Он придержал лошадь, обернулся, и его черная борода тоже освещена и пронизана солнцем.

… У солдатки Маши полные глаза слез. Она поймала меня на улице, когда я шел к Ваньке, умолила зайти к ней. Вот я в ее двухоконной избе. Небогато живет Маша, когда‑то в девках первая красавица на все село, да и сама‑то она вышла из бедной семьи за этого здоровяка и забияку Ефима, по прозвищу «Копыто». В детстве Ефима ударила лошадь копытом, шрам на лбу остался на всю жизнь. Взял Ефим Машу себе в жены с боя. Из‑за нее больше всего и сражался он. У Маши, когда она ходила в девках, отбоя не было от парней. Она знала себе цену, знала, что хороша, и в первые годы их жизни не один раз ее густые волосы побывали в крепких руках Ефима.

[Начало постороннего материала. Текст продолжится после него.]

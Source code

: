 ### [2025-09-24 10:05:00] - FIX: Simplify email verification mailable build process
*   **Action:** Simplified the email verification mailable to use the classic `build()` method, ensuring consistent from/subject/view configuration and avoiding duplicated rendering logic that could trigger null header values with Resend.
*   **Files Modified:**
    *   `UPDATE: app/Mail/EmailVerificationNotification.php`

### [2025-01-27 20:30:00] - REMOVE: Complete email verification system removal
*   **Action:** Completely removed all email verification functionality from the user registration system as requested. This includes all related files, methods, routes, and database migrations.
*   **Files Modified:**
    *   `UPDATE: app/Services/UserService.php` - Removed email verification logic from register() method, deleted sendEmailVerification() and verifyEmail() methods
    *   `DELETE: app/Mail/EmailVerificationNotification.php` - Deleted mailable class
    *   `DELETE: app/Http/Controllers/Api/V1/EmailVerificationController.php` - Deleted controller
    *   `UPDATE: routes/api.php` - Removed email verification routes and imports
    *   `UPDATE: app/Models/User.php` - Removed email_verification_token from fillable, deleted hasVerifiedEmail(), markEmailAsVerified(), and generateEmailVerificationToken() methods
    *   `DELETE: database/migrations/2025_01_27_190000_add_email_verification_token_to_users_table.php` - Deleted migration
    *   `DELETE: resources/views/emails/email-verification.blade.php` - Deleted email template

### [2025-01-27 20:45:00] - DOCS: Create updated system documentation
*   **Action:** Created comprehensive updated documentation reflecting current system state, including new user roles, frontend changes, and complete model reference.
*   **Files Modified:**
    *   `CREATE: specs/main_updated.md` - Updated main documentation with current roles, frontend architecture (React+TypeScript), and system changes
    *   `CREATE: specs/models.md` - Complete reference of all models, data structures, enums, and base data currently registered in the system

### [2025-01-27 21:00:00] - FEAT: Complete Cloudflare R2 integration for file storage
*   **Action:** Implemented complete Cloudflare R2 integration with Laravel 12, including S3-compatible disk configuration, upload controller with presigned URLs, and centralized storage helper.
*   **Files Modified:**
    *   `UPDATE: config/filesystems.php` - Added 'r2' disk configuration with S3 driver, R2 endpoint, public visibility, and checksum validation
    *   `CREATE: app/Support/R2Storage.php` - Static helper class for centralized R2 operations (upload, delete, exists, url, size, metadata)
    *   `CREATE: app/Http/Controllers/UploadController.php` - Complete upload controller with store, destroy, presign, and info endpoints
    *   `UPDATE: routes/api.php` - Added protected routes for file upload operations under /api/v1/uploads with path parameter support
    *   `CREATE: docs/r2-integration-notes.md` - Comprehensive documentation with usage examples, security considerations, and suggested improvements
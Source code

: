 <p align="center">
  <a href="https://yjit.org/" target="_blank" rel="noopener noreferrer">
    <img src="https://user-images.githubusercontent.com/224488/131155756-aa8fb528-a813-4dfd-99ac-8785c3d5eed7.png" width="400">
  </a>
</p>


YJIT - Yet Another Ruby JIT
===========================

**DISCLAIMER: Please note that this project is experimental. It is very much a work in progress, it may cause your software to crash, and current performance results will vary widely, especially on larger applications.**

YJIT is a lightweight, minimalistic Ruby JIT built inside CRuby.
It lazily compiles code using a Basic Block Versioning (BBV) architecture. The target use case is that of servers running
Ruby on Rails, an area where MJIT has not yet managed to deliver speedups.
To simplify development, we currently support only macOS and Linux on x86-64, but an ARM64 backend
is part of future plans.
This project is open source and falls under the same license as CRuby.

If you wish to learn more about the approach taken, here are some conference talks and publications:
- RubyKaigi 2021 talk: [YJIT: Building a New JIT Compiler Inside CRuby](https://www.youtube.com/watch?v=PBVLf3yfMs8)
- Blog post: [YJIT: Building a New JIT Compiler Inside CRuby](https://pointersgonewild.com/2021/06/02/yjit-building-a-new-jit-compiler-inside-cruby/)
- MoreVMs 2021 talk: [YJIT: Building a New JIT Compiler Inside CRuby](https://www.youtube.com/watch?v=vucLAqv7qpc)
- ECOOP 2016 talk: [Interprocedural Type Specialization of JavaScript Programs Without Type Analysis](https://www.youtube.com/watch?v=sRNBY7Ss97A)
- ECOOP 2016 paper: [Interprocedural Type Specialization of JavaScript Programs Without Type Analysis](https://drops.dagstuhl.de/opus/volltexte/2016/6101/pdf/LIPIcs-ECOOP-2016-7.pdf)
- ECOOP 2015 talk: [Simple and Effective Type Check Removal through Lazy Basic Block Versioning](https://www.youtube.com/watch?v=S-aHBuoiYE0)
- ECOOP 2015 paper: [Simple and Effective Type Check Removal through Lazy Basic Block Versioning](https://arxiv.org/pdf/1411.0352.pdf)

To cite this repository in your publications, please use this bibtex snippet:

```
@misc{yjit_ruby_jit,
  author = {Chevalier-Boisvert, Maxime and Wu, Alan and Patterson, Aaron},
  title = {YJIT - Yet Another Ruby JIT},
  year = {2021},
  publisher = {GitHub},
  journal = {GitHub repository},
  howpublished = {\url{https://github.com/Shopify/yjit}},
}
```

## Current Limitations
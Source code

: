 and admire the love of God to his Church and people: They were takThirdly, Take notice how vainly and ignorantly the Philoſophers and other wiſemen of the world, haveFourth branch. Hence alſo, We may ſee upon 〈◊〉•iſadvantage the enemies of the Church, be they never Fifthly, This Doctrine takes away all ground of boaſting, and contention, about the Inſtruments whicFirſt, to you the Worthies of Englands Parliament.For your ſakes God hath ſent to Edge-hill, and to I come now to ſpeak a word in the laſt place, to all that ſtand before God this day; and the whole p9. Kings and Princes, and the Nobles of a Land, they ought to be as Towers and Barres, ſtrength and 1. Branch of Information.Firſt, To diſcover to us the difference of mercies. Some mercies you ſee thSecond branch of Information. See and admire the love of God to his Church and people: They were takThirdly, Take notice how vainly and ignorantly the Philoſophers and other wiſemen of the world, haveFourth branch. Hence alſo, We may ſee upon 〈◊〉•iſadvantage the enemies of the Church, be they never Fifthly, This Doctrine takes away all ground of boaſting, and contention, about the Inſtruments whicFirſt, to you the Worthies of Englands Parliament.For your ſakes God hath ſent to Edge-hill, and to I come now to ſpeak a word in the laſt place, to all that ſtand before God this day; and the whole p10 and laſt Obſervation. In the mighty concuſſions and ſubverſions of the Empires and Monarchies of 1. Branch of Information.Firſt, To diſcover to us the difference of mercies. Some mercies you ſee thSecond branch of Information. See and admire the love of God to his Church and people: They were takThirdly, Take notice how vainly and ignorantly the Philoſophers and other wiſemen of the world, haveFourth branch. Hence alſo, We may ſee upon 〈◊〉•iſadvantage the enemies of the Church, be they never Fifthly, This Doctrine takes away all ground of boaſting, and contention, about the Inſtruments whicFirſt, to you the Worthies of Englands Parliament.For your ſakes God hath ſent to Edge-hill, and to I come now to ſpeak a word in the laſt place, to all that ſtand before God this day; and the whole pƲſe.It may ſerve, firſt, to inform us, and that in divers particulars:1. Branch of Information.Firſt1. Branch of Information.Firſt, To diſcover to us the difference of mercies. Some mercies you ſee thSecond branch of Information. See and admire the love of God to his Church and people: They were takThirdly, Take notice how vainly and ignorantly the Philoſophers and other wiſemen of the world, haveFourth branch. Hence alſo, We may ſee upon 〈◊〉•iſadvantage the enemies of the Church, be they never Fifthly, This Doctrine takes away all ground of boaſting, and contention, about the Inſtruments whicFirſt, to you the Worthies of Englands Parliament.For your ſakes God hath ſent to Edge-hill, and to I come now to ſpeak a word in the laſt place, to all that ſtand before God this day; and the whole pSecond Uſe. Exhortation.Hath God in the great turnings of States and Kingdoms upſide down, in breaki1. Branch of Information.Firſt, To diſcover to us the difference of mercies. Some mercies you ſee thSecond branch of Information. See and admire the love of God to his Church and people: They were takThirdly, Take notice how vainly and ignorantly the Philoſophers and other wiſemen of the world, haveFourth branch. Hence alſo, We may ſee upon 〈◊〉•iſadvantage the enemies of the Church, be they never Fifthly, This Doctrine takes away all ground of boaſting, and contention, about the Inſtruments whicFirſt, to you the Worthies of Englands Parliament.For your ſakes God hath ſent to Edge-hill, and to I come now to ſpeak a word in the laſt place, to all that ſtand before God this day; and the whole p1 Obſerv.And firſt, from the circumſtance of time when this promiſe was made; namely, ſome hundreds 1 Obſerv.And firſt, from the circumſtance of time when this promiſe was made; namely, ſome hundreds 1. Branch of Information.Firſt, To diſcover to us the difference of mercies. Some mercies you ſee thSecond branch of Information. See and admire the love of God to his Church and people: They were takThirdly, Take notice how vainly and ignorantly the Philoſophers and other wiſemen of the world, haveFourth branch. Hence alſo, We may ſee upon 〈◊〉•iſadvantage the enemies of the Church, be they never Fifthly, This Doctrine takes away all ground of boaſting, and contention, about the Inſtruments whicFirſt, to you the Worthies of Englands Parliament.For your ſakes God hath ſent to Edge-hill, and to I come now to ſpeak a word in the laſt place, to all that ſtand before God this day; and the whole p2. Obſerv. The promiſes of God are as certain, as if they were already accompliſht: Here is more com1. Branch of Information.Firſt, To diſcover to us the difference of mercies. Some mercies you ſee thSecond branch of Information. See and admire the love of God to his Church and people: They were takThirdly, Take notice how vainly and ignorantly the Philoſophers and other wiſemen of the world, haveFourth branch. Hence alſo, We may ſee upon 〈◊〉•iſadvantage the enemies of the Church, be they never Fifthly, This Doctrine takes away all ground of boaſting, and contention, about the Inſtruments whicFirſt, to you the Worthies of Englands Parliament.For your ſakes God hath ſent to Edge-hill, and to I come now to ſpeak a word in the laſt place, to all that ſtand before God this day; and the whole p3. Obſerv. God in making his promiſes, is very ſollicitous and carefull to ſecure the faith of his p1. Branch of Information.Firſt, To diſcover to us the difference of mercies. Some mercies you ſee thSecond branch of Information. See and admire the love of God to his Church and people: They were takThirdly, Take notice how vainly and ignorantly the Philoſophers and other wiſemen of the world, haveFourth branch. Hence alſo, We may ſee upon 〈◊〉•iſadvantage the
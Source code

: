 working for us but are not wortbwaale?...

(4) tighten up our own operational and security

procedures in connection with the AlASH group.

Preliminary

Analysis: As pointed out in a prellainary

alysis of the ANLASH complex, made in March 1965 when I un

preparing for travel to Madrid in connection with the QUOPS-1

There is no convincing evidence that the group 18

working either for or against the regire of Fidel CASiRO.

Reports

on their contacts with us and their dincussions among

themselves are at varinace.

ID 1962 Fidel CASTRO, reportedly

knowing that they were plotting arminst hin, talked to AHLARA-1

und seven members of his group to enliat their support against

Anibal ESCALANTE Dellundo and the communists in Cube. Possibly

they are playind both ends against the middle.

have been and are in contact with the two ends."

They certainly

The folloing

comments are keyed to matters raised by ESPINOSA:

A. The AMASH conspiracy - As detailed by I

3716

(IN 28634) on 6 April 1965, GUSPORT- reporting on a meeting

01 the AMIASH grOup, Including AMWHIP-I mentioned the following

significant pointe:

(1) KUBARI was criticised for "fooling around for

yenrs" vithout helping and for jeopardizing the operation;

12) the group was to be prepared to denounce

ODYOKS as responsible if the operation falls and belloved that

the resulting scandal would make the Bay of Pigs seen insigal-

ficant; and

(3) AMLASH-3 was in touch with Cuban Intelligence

Вот и теперь про нее ходили слухи. Чьей‑то досужей заботой слухи эти достигли и Ефима, то есть угодили на самый фронт. Словом, Ефим прислал грозное письмо. Вот оно передо мной на столе. Письмо кажется мне овеянным пороховым дымом, запахами окопов, на нем явственно видны следы огромных немытых пальцев Ефима. Солдат в словах не стеснялся. Обзывал Машу так, что мне даже про себя читать стыдно, а она просит вслух. Что ж, вслух так вслух. Сначала хорошо. Поклоны до сырой земли ей, поклоны двум девочкам, бесчисленной родне. Внезапный переход на окопную жизнь — чем кормят: гнилое мясо, фасоль–шрапнель, хлеб не урубишь, сахару нет. За этим следуют окопные вши, маята, грязь, страх смерти, тоска. Этой хорошо знакомой мне картиной Ефим явно рассчитывал вызвать у Маши сострадание, а уже дальше, в последней части письма, он, как гром, обрушился на нее. Трудно судить, сколько в письме было правды и сколько наплели ему, только в конце письма он чуть ли не всех мужиков села уложил с Машей спать… Очень жаль, что Маша неграмотна. Пусть и читала бы и отвечала сама. А она просит меня… ответить этому грозному вояке, разуверить его, а главное, успокоить. Даже мне, привыкшему писать разные письма от разных людей на фронт, не легко это сделать. Надо написать что‑то особенное, надо мысли Ефима перевести на другое.